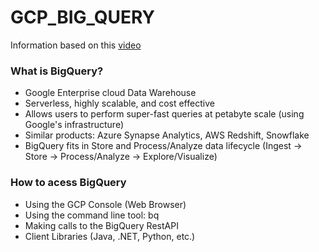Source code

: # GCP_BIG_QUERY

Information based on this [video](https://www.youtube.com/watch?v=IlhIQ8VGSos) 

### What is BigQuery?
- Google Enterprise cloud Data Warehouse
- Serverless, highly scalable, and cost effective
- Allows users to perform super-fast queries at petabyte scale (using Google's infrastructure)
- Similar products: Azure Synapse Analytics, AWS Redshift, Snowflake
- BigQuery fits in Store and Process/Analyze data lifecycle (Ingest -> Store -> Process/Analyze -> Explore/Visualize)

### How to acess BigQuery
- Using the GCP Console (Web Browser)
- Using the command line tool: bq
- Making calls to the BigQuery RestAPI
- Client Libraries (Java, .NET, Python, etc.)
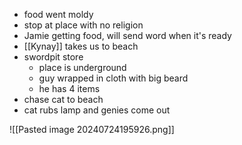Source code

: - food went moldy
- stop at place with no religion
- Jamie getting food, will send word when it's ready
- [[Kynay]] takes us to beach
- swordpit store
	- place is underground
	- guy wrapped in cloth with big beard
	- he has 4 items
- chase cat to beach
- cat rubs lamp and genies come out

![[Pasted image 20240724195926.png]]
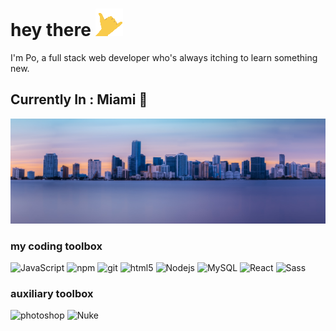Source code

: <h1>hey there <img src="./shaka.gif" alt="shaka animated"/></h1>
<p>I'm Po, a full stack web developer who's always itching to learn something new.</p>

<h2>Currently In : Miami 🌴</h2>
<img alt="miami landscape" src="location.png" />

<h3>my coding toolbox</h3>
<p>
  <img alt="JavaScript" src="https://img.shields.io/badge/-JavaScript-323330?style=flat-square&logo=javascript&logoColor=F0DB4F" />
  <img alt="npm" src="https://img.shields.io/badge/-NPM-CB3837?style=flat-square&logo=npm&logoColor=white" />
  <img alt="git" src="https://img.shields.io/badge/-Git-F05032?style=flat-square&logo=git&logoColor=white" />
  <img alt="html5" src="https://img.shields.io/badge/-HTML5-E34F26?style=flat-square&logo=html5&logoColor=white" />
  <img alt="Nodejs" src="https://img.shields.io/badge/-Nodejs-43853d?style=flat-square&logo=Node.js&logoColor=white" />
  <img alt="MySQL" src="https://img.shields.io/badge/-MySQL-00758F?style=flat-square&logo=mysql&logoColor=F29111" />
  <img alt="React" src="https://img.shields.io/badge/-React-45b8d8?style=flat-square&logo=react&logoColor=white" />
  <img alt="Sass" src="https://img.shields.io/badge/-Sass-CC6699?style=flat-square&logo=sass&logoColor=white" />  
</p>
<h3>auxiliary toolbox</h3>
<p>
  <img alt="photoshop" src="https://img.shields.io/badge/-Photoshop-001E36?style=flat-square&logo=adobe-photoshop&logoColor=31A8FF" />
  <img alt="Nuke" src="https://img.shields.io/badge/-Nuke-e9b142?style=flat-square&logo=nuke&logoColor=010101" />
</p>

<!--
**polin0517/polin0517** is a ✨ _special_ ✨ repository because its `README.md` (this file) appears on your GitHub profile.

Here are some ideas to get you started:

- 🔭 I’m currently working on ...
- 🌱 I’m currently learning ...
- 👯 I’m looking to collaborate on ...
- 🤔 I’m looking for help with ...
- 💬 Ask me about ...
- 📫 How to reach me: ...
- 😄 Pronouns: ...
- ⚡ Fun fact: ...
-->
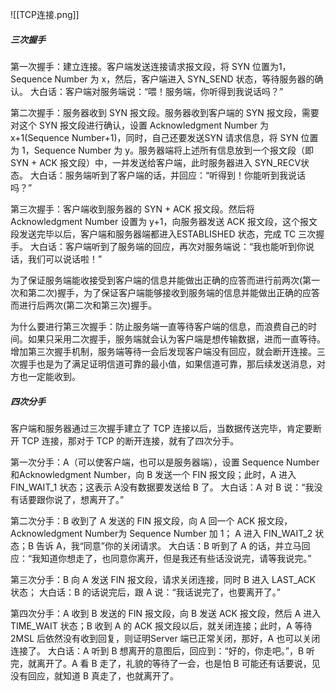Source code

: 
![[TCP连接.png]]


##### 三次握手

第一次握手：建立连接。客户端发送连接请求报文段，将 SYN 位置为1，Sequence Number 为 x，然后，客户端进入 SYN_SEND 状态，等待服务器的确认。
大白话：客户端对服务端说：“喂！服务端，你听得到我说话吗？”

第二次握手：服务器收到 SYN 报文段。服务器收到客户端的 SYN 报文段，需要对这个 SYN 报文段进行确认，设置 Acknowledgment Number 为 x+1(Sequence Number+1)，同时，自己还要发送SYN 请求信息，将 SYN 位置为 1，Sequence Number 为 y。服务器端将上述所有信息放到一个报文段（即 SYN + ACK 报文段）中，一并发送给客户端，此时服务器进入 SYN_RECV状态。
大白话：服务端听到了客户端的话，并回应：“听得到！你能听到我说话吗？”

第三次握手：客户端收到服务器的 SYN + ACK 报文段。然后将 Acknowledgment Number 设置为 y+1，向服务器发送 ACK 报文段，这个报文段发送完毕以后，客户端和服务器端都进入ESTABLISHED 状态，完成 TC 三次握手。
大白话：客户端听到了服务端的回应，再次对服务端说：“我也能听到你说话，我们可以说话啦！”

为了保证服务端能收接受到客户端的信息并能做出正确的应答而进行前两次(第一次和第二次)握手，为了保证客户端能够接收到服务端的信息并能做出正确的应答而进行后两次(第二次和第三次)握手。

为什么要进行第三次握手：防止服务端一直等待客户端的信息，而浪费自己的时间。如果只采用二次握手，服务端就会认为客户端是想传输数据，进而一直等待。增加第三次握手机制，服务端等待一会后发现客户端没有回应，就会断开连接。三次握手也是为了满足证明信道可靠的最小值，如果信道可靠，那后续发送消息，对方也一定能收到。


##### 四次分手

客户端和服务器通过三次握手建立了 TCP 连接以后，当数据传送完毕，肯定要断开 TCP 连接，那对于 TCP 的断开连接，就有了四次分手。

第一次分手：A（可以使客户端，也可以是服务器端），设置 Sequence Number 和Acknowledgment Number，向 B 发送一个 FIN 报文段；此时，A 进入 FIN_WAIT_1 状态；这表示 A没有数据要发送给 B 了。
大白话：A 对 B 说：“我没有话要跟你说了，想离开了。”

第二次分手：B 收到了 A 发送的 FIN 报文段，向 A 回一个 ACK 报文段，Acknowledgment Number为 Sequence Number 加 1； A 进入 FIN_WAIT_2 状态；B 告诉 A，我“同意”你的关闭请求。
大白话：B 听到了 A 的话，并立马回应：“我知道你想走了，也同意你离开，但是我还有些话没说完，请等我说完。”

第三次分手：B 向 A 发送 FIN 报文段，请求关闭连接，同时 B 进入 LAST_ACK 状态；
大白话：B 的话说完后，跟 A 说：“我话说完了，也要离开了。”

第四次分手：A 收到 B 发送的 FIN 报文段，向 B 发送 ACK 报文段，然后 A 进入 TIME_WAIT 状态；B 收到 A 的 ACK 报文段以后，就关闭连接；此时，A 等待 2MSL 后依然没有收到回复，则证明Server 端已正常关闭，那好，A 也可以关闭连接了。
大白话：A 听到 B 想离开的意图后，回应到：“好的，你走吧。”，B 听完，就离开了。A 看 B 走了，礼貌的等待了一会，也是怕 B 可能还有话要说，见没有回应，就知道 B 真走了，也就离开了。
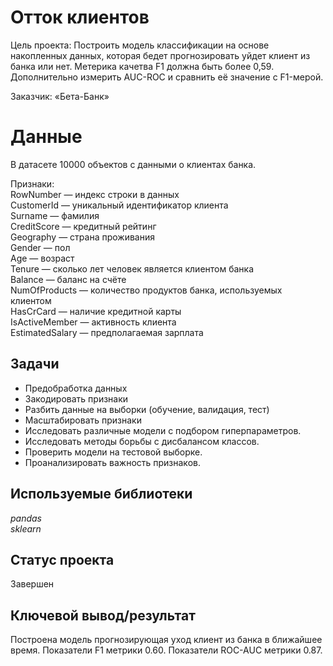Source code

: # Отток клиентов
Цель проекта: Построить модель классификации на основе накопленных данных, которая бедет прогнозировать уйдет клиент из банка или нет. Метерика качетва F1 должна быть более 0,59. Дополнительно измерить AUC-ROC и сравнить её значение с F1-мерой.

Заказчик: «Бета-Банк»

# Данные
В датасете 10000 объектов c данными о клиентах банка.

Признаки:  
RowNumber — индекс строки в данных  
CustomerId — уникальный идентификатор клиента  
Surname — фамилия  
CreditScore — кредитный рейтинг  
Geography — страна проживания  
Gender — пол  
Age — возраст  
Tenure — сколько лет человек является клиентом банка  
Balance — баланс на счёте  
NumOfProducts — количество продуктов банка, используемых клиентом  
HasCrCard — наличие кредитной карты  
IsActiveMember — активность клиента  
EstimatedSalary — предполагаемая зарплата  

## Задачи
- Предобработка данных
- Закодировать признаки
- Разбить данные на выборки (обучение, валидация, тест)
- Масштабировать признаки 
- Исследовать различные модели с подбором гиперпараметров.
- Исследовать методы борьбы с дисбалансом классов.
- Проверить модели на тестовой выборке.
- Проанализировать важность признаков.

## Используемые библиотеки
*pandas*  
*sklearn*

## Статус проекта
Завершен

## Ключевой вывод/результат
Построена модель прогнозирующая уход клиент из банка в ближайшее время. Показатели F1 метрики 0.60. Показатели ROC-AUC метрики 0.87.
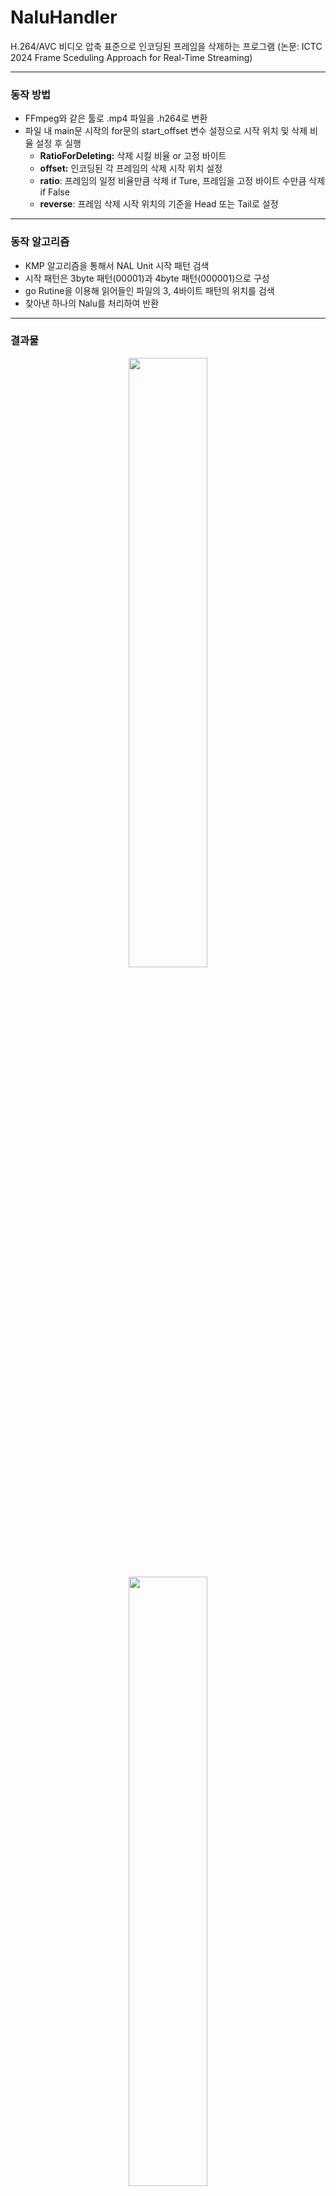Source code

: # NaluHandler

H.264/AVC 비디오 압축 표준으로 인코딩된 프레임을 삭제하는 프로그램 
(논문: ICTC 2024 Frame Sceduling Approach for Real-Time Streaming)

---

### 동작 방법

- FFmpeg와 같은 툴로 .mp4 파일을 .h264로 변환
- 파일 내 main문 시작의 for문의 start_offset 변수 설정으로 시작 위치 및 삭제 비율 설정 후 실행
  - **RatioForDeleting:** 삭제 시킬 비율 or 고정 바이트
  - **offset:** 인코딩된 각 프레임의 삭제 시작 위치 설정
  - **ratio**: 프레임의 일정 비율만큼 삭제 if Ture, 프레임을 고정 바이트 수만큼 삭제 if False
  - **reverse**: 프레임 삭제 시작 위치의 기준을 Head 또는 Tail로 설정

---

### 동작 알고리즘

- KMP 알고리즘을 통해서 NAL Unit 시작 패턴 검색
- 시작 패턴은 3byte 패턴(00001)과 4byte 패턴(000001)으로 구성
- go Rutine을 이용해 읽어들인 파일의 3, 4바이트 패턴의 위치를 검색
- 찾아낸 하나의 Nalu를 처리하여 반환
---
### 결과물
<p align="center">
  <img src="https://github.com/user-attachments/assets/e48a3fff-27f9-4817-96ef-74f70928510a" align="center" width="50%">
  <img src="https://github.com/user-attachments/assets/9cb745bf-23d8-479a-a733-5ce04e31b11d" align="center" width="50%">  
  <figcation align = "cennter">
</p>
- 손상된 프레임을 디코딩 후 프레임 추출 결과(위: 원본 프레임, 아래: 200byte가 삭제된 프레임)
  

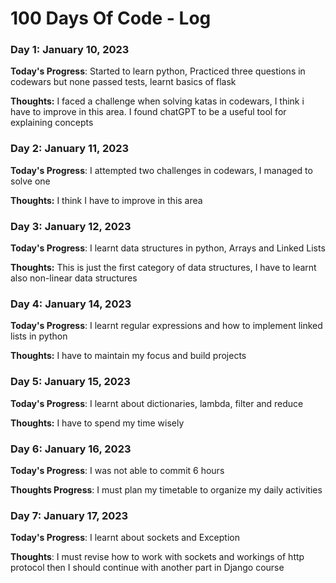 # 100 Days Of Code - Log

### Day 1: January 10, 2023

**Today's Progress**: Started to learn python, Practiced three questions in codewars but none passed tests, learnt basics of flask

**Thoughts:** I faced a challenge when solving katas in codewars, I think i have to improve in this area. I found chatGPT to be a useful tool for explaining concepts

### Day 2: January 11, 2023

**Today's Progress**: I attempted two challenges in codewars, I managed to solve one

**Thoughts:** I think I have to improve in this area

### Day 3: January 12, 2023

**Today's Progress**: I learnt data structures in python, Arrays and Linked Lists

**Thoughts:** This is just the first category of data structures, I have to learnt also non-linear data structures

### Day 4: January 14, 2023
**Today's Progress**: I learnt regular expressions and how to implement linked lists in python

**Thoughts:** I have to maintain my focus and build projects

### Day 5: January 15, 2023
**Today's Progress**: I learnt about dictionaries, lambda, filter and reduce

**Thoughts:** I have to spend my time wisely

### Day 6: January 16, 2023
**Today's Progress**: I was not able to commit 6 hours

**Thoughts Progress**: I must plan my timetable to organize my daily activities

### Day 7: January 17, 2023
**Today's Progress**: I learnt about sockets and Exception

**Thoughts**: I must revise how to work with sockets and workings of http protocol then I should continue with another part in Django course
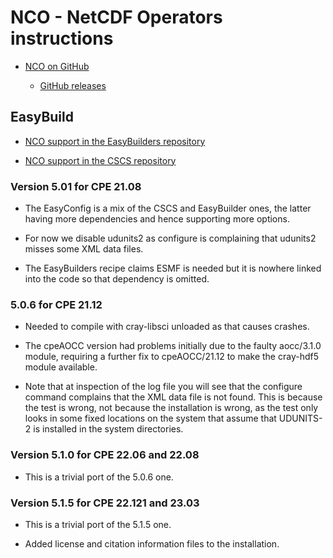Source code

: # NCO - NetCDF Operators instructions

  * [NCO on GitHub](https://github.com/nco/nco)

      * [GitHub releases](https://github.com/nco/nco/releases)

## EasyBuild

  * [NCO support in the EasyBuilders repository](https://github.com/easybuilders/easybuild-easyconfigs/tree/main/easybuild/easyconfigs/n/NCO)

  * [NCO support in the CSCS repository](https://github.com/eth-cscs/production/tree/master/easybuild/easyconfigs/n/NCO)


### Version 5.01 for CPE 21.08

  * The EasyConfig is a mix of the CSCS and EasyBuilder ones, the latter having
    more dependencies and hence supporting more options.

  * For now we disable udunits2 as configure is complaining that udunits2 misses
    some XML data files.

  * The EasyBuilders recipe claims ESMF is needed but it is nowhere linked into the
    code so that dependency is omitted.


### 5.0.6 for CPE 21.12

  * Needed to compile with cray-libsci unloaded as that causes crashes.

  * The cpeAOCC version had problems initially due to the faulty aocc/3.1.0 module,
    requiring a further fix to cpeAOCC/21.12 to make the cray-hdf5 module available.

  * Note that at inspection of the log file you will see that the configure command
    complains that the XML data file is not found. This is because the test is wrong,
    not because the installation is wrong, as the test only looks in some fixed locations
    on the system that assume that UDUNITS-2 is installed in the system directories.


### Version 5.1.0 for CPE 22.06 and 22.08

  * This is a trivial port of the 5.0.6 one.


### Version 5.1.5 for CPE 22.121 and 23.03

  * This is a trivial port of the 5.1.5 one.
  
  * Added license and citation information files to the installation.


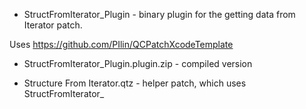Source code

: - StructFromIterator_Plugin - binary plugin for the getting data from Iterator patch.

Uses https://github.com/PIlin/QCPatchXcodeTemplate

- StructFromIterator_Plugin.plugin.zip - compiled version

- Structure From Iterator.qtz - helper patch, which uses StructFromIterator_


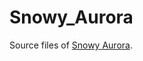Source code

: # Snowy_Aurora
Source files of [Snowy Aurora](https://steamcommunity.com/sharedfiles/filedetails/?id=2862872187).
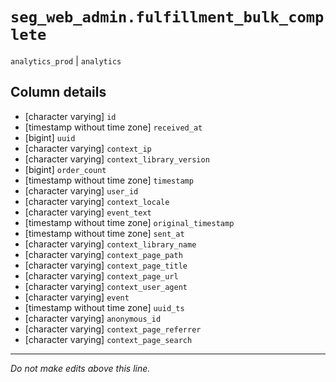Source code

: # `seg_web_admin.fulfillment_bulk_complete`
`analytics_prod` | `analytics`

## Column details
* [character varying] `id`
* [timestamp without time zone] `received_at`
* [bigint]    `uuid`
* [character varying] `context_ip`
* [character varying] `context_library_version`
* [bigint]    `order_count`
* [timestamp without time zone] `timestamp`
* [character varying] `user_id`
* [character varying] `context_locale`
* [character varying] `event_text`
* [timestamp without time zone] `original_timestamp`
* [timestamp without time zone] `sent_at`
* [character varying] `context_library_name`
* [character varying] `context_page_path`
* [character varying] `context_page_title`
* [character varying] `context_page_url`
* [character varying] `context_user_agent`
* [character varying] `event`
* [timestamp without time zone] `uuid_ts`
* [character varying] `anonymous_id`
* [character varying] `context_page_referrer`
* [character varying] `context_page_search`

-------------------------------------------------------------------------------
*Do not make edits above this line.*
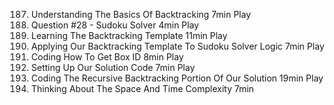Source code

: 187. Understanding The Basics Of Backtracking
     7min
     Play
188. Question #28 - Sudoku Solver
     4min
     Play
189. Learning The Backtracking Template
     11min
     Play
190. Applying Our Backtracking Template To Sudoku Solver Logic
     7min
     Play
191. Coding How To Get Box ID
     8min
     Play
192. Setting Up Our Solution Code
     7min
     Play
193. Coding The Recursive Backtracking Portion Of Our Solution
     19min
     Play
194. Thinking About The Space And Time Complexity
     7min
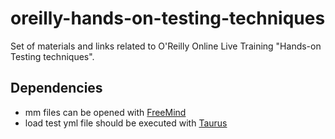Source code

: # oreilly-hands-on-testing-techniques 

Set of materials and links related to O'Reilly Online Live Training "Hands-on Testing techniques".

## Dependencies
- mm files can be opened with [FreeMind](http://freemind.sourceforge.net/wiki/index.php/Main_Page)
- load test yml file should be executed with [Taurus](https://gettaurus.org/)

Task to carry out. For this exercise, copy each line of the data above exactly, from the first through the line containing "- Serverless, highly", and drop the pictures.

Answer for this exercise.
Source code

: # GCP_BIG_QUERY

Information based on this [video](https://www.youtube.com/watch?v=IlhIQ8VGSos) 

### What is BigQuery?
- Google Enterprise cloud Data Warehouse
- Serverless, highly scalable, and cost effective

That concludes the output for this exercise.